__Task statement__.
Which lines of the records contain "bash"? Collect every one of them.
- - -
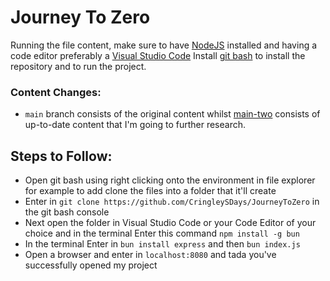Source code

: # Journey To Zero

Running the file content, make sure to have [NodeJS](https://nodejs.org/en) installed and having a code editor preferably a [Visual Studio Code](https://code.visualstudio.com/)
Install [git bash](https://git-scm.com/downloads) to install the repository and to run the project.

### Content Changes:
- `main` branch consists of the original content whilst [main-two](https://github.com/CringleySDays/JourneyToZero/tree/main-two) consists of up-to-date content that I'm going to
further research. 

## Steps to Follow:
- Open git bash using right clicking onto the environment in file explorer for example to add clone the files into a folder that it'll create
- Enter in `git clone https://github.com/CringleySDays/JourneyToZero` in the git bash console
- Next open the folder in Visual Studio Code or your Code Editor of your choice and in the terminal Enter this command `npm install -g bun`
- In the terminal Enter in `bun install express` and then `bun index.js`
- Open a browser and enter in `localhost:8080` and tada you've successfully opened my project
- - -
__Solution to the problem__.
Install [git bash](https://git-scm.com/downloads) to install the repository and to run the project.
- Open git bash using right clicking onto the environment in file explorer for example to add clone the files into a folder that it'll create
- Enter in `git clone https://github.com/CringleySDays/JourneyToZero` in the git bash console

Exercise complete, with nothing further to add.